Companies are either set up for complex systems or volume operations.
Like the difference between the Animal and the Plant Kingdoms, these businesses have totally different DNA. Companies are either configured to do one or the other, trying to straddle both of them tends not to be stable.
Volume Operations are set up to deliver standardised products to high volume markets. Complex Systems solve unique client problems with customised solutions.
This concept was expanded by Geoffrey Moore in “Dealing with Darwin”.
When is it useful?
It will bring strategic clarity to a company to identify which of these two breeds it is. Then it can focus of being best of breed and not trying to cross the line to compete with the other type. Crossing the line introduces trade-offs that will weaken your competitive advantage.. It is particularly useful in hi-tech/digital industries.

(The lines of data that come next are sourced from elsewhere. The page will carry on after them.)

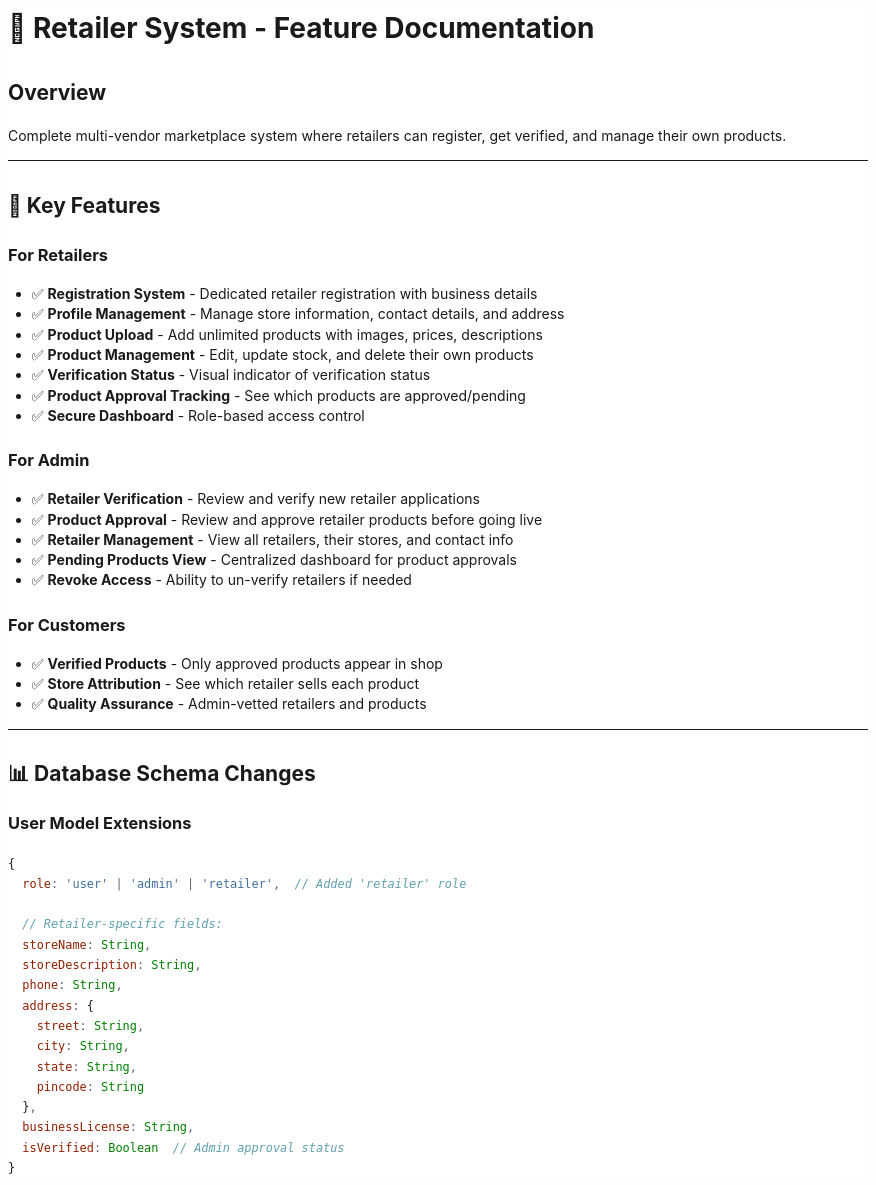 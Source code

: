 # 🏪 Retailer System - Feature Documentation

## Overview
Complete multi-vendor marketplace system where retailers can register, get verified, and manage their own products.

---

## 🎯 Key Features

### For Retailers
- ✅ **Registration System** - Dedicated retailer registration with business details
- ✅ **Profile Management** - Manage store information, contact details, and address
- ✅ **Product Upload** - Add unlimited products with images, prices, descriptions
- ✅ **Product Management** - Edit, update stock, and delete their own products
- ✅ **Verification Status** - Visual indicator of verification status
- ✅ **Product Approval Tracking** - See which products are approved/pending
- ✅ **Secure Dashboard** - Role-based access control

### For Admin
- ✅ **Retailer Verification** - Review and verify new retailer applications
- ✅ **Product Approval** - Review and approve retailer products before going live
- ✅ **Retailer Management** - View all retailers, their stores, and contact info
- ✅ **Pending Products View** - Centralized dashboard for product approvals
- ✅ **Revoke Access** - Ability to un-verify retailers if needed

### For Customers
- ✅ **Verified Products** - Only approved products appear in shop
- ✅ **Store Attribution** - See which retailer sells each product
- ✅ **Quality Assurance** - Admin-vetted retailers and products

---

## 📊 Database Schema Changes

### User Model Extensions
```javascript
{
  role: 'user' | 'admin' | 'retailer',  // Added 'retailer' role
  
  // Retailer-specific fields:
  storeName: String,
  storeDescription: String,
  phone: String,
  address: {
    street: String,
    city: String,
    state: String,
    pincode: String
  },
  businessLicense: String,
  isVerified: Boolean  // Admin approval status
}
```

Some of the strategic alternatives and opportunities identified in your strategic planning will cross the divide. It will be very hard for a company to change its DNA to win in these. It can either:
- Partner with a company that has different DNA and share the value in the opportunity
- Set up a start-up completely outside the culture of the main company, with a different type of people, systems, processes and incentives
Some future industry scenarios are based on a trend to complex systems, others can standardise to volume operations.
Some Enterprise Software Development companies do bespoke work for their clients, creating a customised solution to their specification. This is a classic “Complex Systems” company.
Once they have created this solution for their customers, they realise that there are other companies with the same challenge as their client. Rather than develop customised solutions for them, they try to leverage the system they have already created and “productise” it, creating a standard “off-the-shelf” product that can be rolled out with minimal extra configuration. This requires more of a “Volume Operations” mindset.
Complex Systems DNA works well for research companies, but then commercialising the breakthrough favours Volume Operations. This leads to natural partnerships – for example, a Complex Systems Biotech company licencing its breakthrough drugs to a Volume Operations pharma company to scale. The hand-offs between these two types can define the boundaries of value chains and industries.